Le succès du film « J’accuse », et ses récompenses au César, exacerbent alors la virulence des critiques et multiplient les accusations fallacieuses. Roman Polanski devient la figure emblématique du « violeur » et même du « pédophile », comble de l’abjection. Le boycott de ses œuvres mais plus largement de tout ce qui le touche, devient systématique. A tel point qu’en 2023 seul un petit nombre de cinéphiles français ont eu la chance de voir et d’apprécier le documentaire « Promenade à Cracovie » au cours duquel Roman Polanski et le photographe Ryszard Horowitz échangent leurs souvenirs d’enfance juive dans le ghetto. Car les exploitants des salles de cinéma ont pour la plupart cédé à une pression discrète mais insistante : « la programmation risquerait de provoquer des manifestations hostiles devant vos salles, vous savez bien qu’un film de ou avec « le violeur Polanski » ce n’est pas possible ! D’ailleurs le film n’est pas bon » disaient les critiques patentés.
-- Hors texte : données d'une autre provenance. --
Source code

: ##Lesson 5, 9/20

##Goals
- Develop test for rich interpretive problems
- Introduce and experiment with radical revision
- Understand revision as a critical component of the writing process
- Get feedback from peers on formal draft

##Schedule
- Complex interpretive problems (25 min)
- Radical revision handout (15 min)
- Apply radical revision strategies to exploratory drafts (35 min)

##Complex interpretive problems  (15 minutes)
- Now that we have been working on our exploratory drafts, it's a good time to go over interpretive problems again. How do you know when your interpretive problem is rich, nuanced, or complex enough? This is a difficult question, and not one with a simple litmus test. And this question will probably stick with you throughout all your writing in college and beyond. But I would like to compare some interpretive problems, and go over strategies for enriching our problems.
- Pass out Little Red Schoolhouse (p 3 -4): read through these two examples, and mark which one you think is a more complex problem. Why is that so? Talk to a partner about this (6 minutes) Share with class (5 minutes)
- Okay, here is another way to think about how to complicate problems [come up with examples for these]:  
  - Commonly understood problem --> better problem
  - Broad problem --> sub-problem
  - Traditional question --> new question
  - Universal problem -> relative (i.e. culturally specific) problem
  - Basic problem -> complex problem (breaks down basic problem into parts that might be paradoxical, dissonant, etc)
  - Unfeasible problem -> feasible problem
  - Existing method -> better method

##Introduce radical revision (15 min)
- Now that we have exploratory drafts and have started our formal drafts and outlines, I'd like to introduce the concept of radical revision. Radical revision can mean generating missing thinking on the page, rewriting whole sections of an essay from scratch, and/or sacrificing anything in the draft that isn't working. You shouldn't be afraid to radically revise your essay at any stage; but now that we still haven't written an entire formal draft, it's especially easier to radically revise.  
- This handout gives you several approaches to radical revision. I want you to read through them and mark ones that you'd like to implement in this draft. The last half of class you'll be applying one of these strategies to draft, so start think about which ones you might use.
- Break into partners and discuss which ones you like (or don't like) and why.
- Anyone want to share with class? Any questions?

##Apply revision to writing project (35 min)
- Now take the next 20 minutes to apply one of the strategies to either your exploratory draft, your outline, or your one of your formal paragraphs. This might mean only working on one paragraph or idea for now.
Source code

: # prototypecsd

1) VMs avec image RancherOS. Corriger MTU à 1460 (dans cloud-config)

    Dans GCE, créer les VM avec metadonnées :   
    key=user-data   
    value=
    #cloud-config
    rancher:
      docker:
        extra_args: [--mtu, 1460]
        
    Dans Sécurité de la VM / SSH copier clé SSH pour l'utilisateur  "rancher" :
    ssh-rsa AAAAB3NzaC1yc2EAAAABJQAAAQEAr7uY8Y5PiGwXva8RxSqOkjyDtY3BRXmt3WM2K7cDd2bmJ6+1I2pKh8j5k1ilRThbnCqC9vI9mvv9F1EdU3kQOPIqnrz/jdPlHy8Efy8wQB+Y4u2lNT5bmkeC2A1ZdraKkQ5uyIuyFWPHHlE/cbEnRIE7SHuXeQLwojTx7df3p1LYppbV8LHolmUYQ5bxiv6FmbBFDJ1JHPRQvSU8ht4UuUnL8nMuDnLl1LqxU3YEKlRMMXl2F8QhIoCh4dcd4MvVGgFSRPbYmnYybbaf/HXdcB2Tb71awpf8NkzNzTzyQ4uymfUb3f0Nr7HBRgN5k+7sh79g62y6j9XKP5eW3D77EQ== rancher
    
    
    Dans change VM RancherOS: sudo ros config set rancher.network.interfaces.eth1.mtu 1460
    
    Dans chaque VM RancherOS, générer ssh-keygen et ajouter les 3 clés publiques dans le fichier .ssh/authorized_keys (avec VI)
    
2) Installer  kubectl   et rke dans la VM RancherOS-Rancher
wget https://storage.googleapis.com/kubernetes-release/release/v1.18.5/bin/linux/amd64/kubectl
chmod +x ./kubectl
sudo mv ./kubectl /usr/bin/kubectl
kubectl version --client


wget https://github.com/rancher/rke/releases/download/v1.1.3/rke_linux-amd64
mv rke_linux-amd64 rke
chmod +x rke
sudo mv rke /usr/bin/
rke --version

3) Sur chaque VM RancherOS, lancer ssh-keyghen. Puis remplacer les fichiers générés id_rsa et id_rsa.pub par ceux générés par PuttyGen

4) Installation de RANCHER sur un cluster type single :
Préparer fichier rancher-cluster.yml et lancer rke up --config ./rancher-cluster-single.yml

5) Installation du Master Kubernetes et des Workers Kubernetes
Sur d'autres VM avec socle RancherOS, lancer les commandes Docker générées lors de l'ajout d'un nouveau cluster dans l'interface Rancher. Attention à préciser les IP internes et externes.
Lorsque l’année suivante, le dernier film de Roman Polanski, « The Palace », est sorti en France en mars 2024, après huit mois d’atermoiement, les spectateurs parisiens de la seule salle à l’avoir mis à l’affiche ont bien failli ne pas le voir. Le premier jour de sa programmation, le responsable du studio Galande annonce aux clients abasourdis, qu’il a décidé de ne pas projeter le film pour éviter les manifestations dont on l’a menacé. Car la veille une manifestation préventive d’intimidation a déployé ses pancartes, et Keffiehs au vent, une petite troupe a vociféré devant la salle.  Finalement, la satire burlesque sera visible quelques jours plus tard, et les projections se déroulent dans le calme. Il n’empêche, non seulement chaque fois qu’il est question de Polanski, les accusations fusent, mais dès que l’on parle de viol, et on en parle souvent, le nom de Polanski est à nouveau systématiquement jeté à la vindicte des néo-féministes.

Alors, tandis qu’un ouvrage remarquable d’une grande portée historique et humaniste, signé de Polanski père et fils, vient de paraître, il subit le châtiment de la silenciation. Aucune publicité, pas une critique dans les grands médias. Pire que les vocifération mensongères, pire même que le déni de réalité, un silence assourdissant, un silence qui ensevelit sous son linceul deux voix qui dialoguent à travers le temps, deux vies résilientes qui se succèdent, se croisent et se répondent à distance. Seule Sabine Prokhoris a le courage de défendre, et d’une si belle façon, et l’ouvrage et ses auteurs. Dans la revue en ligne Telos[2], et repris dans Tribune Juive, son article rend compte de cette splendide « leçon d’humanité sur l’inhumain ».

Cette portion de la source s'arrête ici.